De mon humble point de vue le transmedia est juste une évolution du cross-media, qui se veut tout aussi tentaculaire et rentable, tout en prenant les fans un peu plus au sérieux en leur offrant plus de contenu intéressant. J’accroche plus ou moins, disons que je suis heureux de découvrir de nouvelles histoires sur cet univers quand je tombe par hasard dessus, mais je ne vais pas les chercher dès qu’elles sortent.
Une chance qu’Assassin’s Creed se prête aussi bien au transmedia, car c’est l’un des seuls jeux dont les créateurs peuvent se venter que  « l’Histoire est notre terrain de jeu » – Alexandre Amacio, directeur créatif d’Assassin’s Creed.

#2 – Assassin’s Creed Revelations : Solo et Multi

Cette deuxième conférence, présentée par Alexandre Breault et Damien Kieken, respectivement Lead Game Designer sur le solo à Ubisoft Montréal et Creative Director sur le multi à Ubisoft Annecy. Concernant le solo, Alexandre nous a expliqué qu’ils avaient une volonté de convergence des différents gameplays rencontrés dans la série, en plus de la convergence des trois personnages emblématiques, qui sont Altaïr, Ezio et Desmond. Il y a beaucoup d’améliorations de gameplay comme les bombes, mais la plus importante est le crochet, qui permet de grimper plus haut, plus loin, de s’accrocher à des tyroliennes et d’esquiver et projeter des gardes. Il nous a aussi parlé d’une technologie permettant de faire la motion capture simultanée des expressions faciales et des mouvements du corps des acteurs. J’imagine que c’est pour éviter l’effet d’uncanny valley de L.A.Noire, dont la motion capture avait été faite en deux temps, le visage puis le corps.

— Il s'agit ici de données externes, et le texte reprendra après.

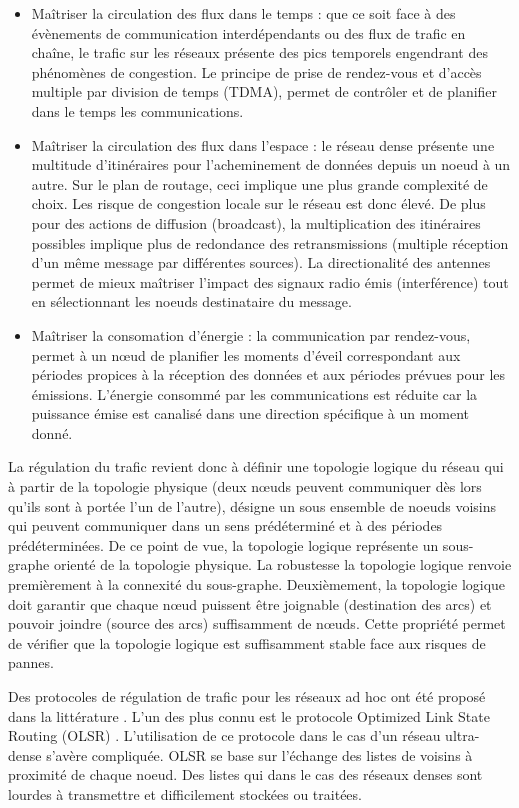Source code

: \documentclass[sigconf]{acmart}
\begin{document}
\begin{itemize}
\item Maîtriser la circulation des flux dans le temps : que ce soit face à des évènements de communication interdépendants ou des flux de trafic en chaîne, le trafic sur les réseaux présente des pics temporels engendrant des phénomènes de congestion. Le principe de prise de rendez-vous et d’accès multiple par division de temps (TDMA), permet de contrôler et de planifier dans le temps les communications.
\item Maîtriser la circulation des flux dans l’espace : le réseau dense présente une multitude d’itinéraires pour l’acheminement de données depuis un noeud à un autre. Sur le plan de routage, ceci implique une plus grande complexité de choix. Les risque de congestion locale sur le réseau est donc élevé. De plus pour des actions de diffusion (broadcast), la multiplication des itinéraires possibles implique plus de redondance des retransmissions (multiple réception d’un même message par différentes sources). La directionalité des antennes permet de mieux maîtriser l'impact des signaux radio émis (interférence) tout en sélectionnant les noeuds destinataire du message. 
\item Maîtriser la consomation d'énergie : la communication par rendez-vous, permet à un nœud de planifier les moments d’éveil correspondant aux périodes propices à la réception des données et aux périodes prévues pour les émissions. L'énergie consommé par les communications est réduite car la puissance émise est canalisé dans une direction spécifique à un moment donné.
\end{itemize}

La régulation du trafic revient donc à définir une topologie logique du réseau qui à partir de la topologie physique (deux nœuds peuvent communiquer dès lors qu'ils sont à portée l'un de l'autre), désigne un sous ensemble de noeuds voisins qui peuvent communiquer dans un sens prédéterminé et à des périodes prédéterminées. De ce point de vue, la topologie logique représente un sous-graphe orienté de la topologie physique. La robustesse la topologie logique renvoie premièrement à la connexité du sous-graphe. Deuxièmement, la topologie logique doit garantir que chaque nœud puissent être joignable (destination des arcs) et pouvoir joindre (source des arcs) suffisamment de nœuds. Cette propriété permet de vérifier que la topologie logique est suffisamment stable face aux risques de pannes. 

Des protocoles de régulation de trafic pour les réseaux ad hoc ont été proposé dans la littérature \cite{oslr}. L'un des plus connu est le protocole Optimized Link State Routing (OLSR) \cite{olsr}. L'utilisation de ce protocole dans le cas d'un réseau ultra-dense s'avère compliquée. OLSR se base sur l'échange des listes de voisins à proximité de chaque noeud. Des listes qui dans le cas des réseaux denses sont lourdes à transmettre et difficilement stockées ou traitées. 
\end{document}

J’ai assisté à cette conférence surtout pour le multi, car je voulais vraiment savoir ce qu’ils avaient pu rajouter en un an par rapport au travail exceptionnel qui avait été fait sur Brotherhood. Pour ceux qui n’ont pas eu la chance d’y jouer, le multi introduit dans l’épisode précédent était une sorte de jeu du killer très abouti et stimulant. Eh bien j’aurais dû me taire car ce n’est pas les nouveautés qui manquent. Avant tout, le matchmaking a été complètement revu afin d’éviter la ghettoïsation des joueurs ou même leur désertion qu’on avait pu constater au fur et à mesure des mois après la sortie de Brotherhood. Pour le reste, ils ont pris le meilleur de Brotherhood (maps et personnages préférés) et y ont rajouté plein de nouvelles maps, un nouveau « roster » de personnages propre à Revelations. Je ne me souviens pas de tout tant ils nous ont submergé de nouveautés concernant les modes, les aptitudes, les forks et autres compétences ou que sais-je. Il y avait moult personnalisations, autant cosmétique que techniques, influençant le gameplay et donnant une vrai profondeur à la stratégie choisie par le jour (ce qui m’a évoqué League of Legends et son gameplay personnalisable).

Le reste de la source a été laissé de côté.